Aleppo, aan beide zijden van de frontlijn, heeft namelijk een grotendeels soennitische bevolking. In het sektarisch verdeelde Syrië is dat een militair probleem voor Assad, die behoort tot de alawitische minderheid, stelt het Washington Institute for Near East Policy. De stad behoort niet tot het alawitische 'hartland' van zijn leger.

Maar de strijders in het oosten vormen een serieuze tegenstand. Vorige maand leken zij zelfs nog even aan de winnende hand: ze slaagden erin om een cruciale toegangsweg te veroveren, evenals de roemruchte Artillerie Academie in regimegebied. Sinds een bloedbad in 1979 staat deze kazerne symbool voor alle keren dat het gezag van de familie Assad wankelde in Aleppo.

Maar de rebellen zijn niet sterk genoeg om Aleppo geheel te veroveren, net zo min als het leger van Assad. De vlag waaronder de rebellen opereren, het Vrije Syrische leger, is de afgelopen tijd verder verzwakt en geradicaliseerd.

'Zwaar gestrafte stad'

Wat het Westen ziet als 'gematigde oppositie' in Aleppo, zijn trouwens eigenlijk 'terroristen', stelt de regering van Assad. Aanvankelijk was dat alleen propaganda, maar naarmate de oorlog voortduurt, krijgen deze woorden een kern van waarheid.

Het voormalige Nusra-front, sinds augustus het Leger voor de Verovering van Al Sham geheten, is een van de weinige groeperingen die erin slagen enige orde te handhaven in belegerd Oost-Aleppo. Steeds meer 'gematigde' rebellen sluiten zich erbij aan. Internationaal geldt het voormalige Nusra-front als een terreurorganisatie, gelieerd aan Al Qaida.

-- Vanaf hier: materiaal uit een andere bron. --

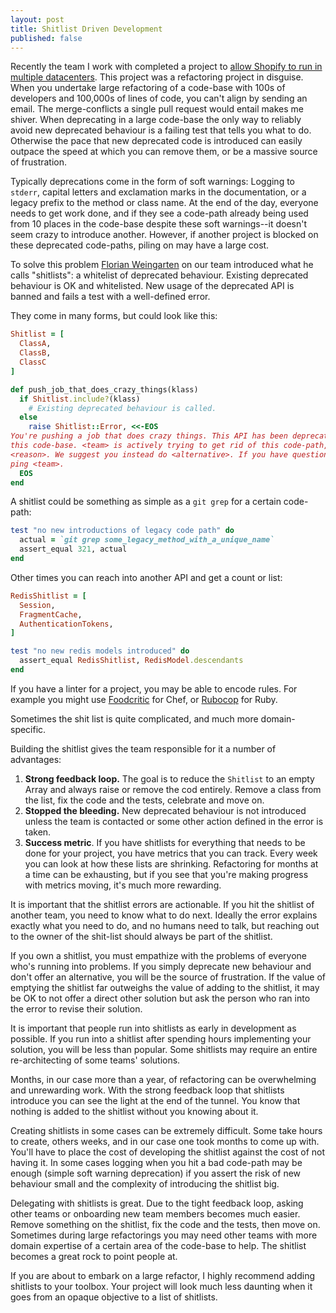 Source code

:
 ```yaml
---
layout: post
title: Shitlist Driven Development
published: false
---
```


Recently the team I work with completed a project to [allow Shopify to run in
multiple datacenters](https://www.youtube.com/watch?v=7UyDK2bDjc4). This project
was a refactoring project in disguise. When you undertake large refactoring of a
code-base with 100s of developers and 100,000s of lines of code, you can't align
by sending an email. The merge-conflicts a single pull request would entail
makes me shiver. When deprecating in a large code-base the only way to reliably
avoid new deprecated behaviour is a failing test that tells you what to do.
Otherwise the pace that new deprecated code is introduced can easily outpace the
speed at which you can remove them, or be a massive source of frustration.

Typically deprecations come in the form of soft warnings: Logging to `stderr`,
capital letters and exclamation marks in the documentation, or a legacy prefix
to the method or class name. At the end of the day, everyone needs to get work
done, and if they see a code-path already being used from 10 places in the
code-base despite these soft warnings--it doesn't seem crazy to introduce
another. However, if another project is blocked on these deprecated code-paths,
piling on may have a large cost.

To solve this problem [Florian Weingarten](https://twitter.com/fw1729) on our
team introduced what he calls "shitlists": a whitelist of deprecated behaviour.
Existing deprecated behaviour is OK and whitelisted. New usage of the deprecated
API is banned and fails a test with a well-defined error.

They come in many forms, but could look like this:

```ruby
Shitlist = [
  ClassA,
  ClassB,
  ClassC
]

def push_job_that_does_crazy_things(klass)
  if Shitlist.include?(klass)
    # Existing deprecated behaviour is called.
  else
    raise Shitlist::Error, <<-EOS
You're pushing a job that does crazy things. This API has been deprecated in
this code-base. <team> is actively trying to get rid of this code-path, because
<reason>. We suggest you instead do <alternative>. If you have questions, please
ping <team>.
  EOS
end
```

A shitlist could be something as simple as a `git grep` for a certain code-path:

```ruby
test "no new introductions of legacy code path" do
  actual = `git grep some_legacy_method_with_a_unique_name`
  assert_equal 321, actual
end
```

Other times you can reach into another API and get a count or list:

```ruby
RedisShitlist = [
  Session,
  FragmentCache,
  AuthenticationTokens,
]

test "no new redis models introduced" do
  assert_equal RedisShitlist, RedisModel.descendants
end
```

If you have a linter for a project, you may be able to encode rules. For example
you might use [Foodcritic](http://www.foodcritic.io/) for Chef, or
[Rubocop](https://github.com/bbatsov/rubocop) for Ruby.

Sometimes the shit list is quite complicated, and much more domain-specific.

Building the shitlist gives the team responsible for it a number of advantages:

1. **Strong feedback loop.** The goal is to reduce the `Shitlist` to an empty
   Array and always raise or remove the cod entirely. Remove a class from the
   list, fix the code and the tests, celebrate and move on.
2. **Stopped the bleeding.** New deprecated behaviour is not introduced unless
   the team is contacted or some other action defined in the error is taken.
3. **Success metric**. If you have shitlists for everything that needs to be
   done for your project, you have metrics that you can track. Every week you
   can look at how these lists are shrinking. Refactoring for months at a time
   can be exhausting, but if you see that you're making progress with metrics
   moving, it's much more rewarding.

It is important that the shitlist errors are actionable. If you hit the shitlist
of another team, you need to know what to do next. Ideally the error explains
exactly what you need to do, and no humans need to talk, but reaching out to the
owner of the shit-list should always be part of the shitlist.

If you own a shitlist, you must empathize with the problems of everyone who's
running into problems. If you simply deprecate new behaviour and don't offer an
alternative, you will be the source of frustration. If the value of emptying the
shitlist far outweighs the value of adding to the shitlist, it may be OK to not
offer a direct other solution but ask the person who ran into the error to
revise their solution.

It is important that people run into shitlists as early in development as
possible. If you run into a shitlist after spending hours implementing your
solution, you will be less than popular. Some shitlists may require an entire
re-architecting of some teams' solutions. 

Months, in our case more than a year, of refactoring can be overwhelming and
unrewarding work. With the strong feedback loop that shitlists introduce you can
see the light at the end of the tunnel. You know that nothing is added to the
shitlist without you knowing about it.

Creating shitlists in some cases can be extremely difficult. Some take hours to
create, others weeks, and in our case one took months to come up with. You'll
have to place the cost of developing the shitlist against the cost of not having
it. In some cases logging when you hit a bad code-path may be enough (simple
soft warning deprecation) if you assert the risk of new behaviour small and the
complexity of introducing the shitlist big.

Delegating with shitlists is great. Due to the tight feedback loop, asking other
teams or onboarding new team members becomes much easier. Remove something on
the shitlist, fix the code and the tests, then move on. Sometimes during large
refactorings you may need other teams with more domain expertise of a certain
area of the code-base to help. The shitlist becomes a great rock to point people
at.

If you are about to embark on a large refactor, I highly recommend adding
shitlists to your toolbox. Your project will look much less daunting when it
goes from an opaque objective to a list of shitlists.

Zoals de Syrische schrijver Khaled Kalifa het verwoordt: "Aleppo is een zwaar gestrafte stad." De inwoners in het oosten kunnen nergens heen. Vluchtroutes die het regime van Assad deze zomer opende - in de hoop dat zonder inwoners de stad platgebombardeerd kon worden - werden door de oppositie gelijk omgedoopt tot 'dodengangen'. De rebellen verhinderden hun bevolking vervolgens te vertrekken.

De internationale gemeenschap spreekt schande van de situatie in Aleppo. Maar zoals dit weekend weer bleek: militair ingrijpen is er niet bij. Na desastreus verlopen westerse interventies in andere Arabische dictaturen - Libië, Irak - ontbreekt daarvoor de durf. En zo duurt de eindstrijd in Aleppo nu al ruim vier jaar voort.